Source material Start Marker

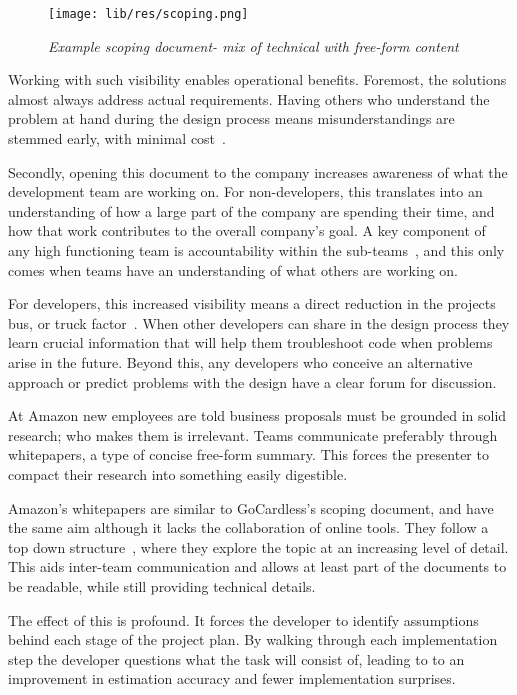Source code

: \documentclass[11pt]{article}
\begin{document}
\begin{figure}
\centering
\texttt{[image: lib/res/scoping.png]}
\caption{\label{fig:scoping}\textit{Example scoping document- mix of technical with
free-form content}}
\end{figure}

Working with such visibility enables operational benefits. Foremost, the
solutions almost always address actual requirements. Having others who
understand the problem at hand during the design process means misunderstandings
are stemmed early, with minimal cost~\cite{costOfChangeEssay}.

Secondly, opening this document to the company increases awareness of what the
development team are working on. For non-developers, this translates into an
understanding of how a large part of the company are spending their time, and
how that work contributes to the overall company's goal. A key component of any
high functioning team is accountability within the
sub-teams~\cite{fiveDysfunctions}, and this only comes when teams have an
understanding of what others are working on.

For developers, this increased visibility means a direct reduction in the
projects bus, or truck factor~\cite{truckFactor}. When other developers can
share in the design process they learn crucial information that will help them
troubleshoot code when problems arise in the future. Beyond this, any developers
who conceive an alternative approach or predict problems with the design have a
clear forum for discussion.

At Amazon new employees are told business proposals must be grounded in solid
research; who makes them is irrelevant. Teams communicate preferably through
whitepapers, a type of concise free-form summary. This forces the presenter to
compact their research into something easily digestible.

Amazon's whitepapers are similar to GoCardless's scoping document, and have the
same aim although it lacks the collaboration of online tools. They follow a top
down structure~\cite{reportingAndWriting}, where they explore the topic at an
increasing level of detail. This aids inter-team communication and allows at
least part of the documents to be readable, while still providing technical
details.

The effect of this is profound. It forces the developer to identify assumptions
behind each stage of the project plan. By walking through each implementation
step the developer questions what the task will consist of, leading to to an
improvement in estimation accuracy and fewer implementation surprises.
\end{document}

Source material End Marker

* _Task details_:
Return only this span, exactly: the line that contains "The effect of" and all lines after it to the end of the records.

* _Exercise solution_:
The effect of this is profound. It forces the developer to identify assumptions
behind each stage of the project plan. By walking through each implementation
step the developer questions what the task will consist of, leading to to an
improvement in estimation accuracy and fewer implementation surprises.
\end{document}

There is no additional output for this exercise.